Today, it appears Now has seen the error of its ways. One of the company's representatives contacted me via email to say that having read my blog, Now had re-published the image of Kelly and I as nature intended, restoring my rightful status as heir to the throne of Z-listery (410,114,184th in line). "Apologies for the confusion," read the note. "Please let me know if you spot anything else."

Some famous rocker's daughter and Rory Reid

Actually, Now, I have spotted something. Now you've dragged me kicking and screaming into the realm of the showbiz elite, I can no longer lead a normal life. I must now shop in Marks & Spencer, lest the redtops spot me slumming it in my local Safeway. This morning I had to leave the house wearing sunglasses and a large hat to ensure I wasn't recognised by awaiting paparazzi.

Unfortunately, one audacious pap had slept overnight in the Porsche daddy bought me and, possibly still sozzled on free champagne from the previous evening at China White, I didn't spot the camera-wielding blighter until it was too late.

My newfound stardom has begun to affect my relationships with those around me. Jealous CNET UK colleagues have begun refusing to do lunch, and my girlfriend demands to know my whereabouts every second of the day, in case I'm involved in an illicit love tryst with Scarlett Johansson, Angelina Jolie or both of them simultaneously in a hot tub.
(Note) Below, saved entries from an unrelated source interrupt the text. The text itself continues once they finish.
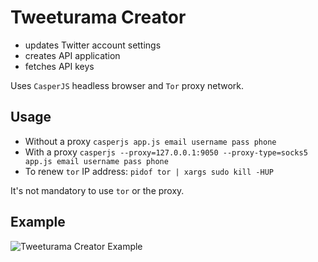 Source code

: # Tweeturama Creator 
* updates Twitter account settings
* creates API application
* fetches API keys

Uses `CasperJS` headless browser and `Tor` proxy network.

## Usage
 - Without a proxy `casperjs app.js email username pass phone`
 - With a proxy `casperjs --proxy=127.0.0.1:9050 --proxy-type=socks5 app.js email username pass phone`
 - To renew `tor` IP address: `pidof tor | xargs sudo kill -HUP`
 
It's not mandatory to use `tor` or the proxy.

## Example 
![Tweeturama Creator Example](http://i.imgur.com/aPHlvxm.png)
Now's Judas kiss of fame does have its benefits. Women secretly contemplate throwing their underwear at me even more than they did before, and I can now get away with wearing sunglasses indoors and even at night.

But they can't make up for the ultimate downside: us celebs die younger. We become the victims of our own seductive appeal, burn out and pass before our time. What Now has done is to make me the Elvis of laptop reviews, the Tupac of Car Tech, the Heath Ledger of CNET UK. Now has killed me.

I might as well put the netbooks down, shave half my head and make a sex tape with Jude Law's nanny. I hope you're happy, Now.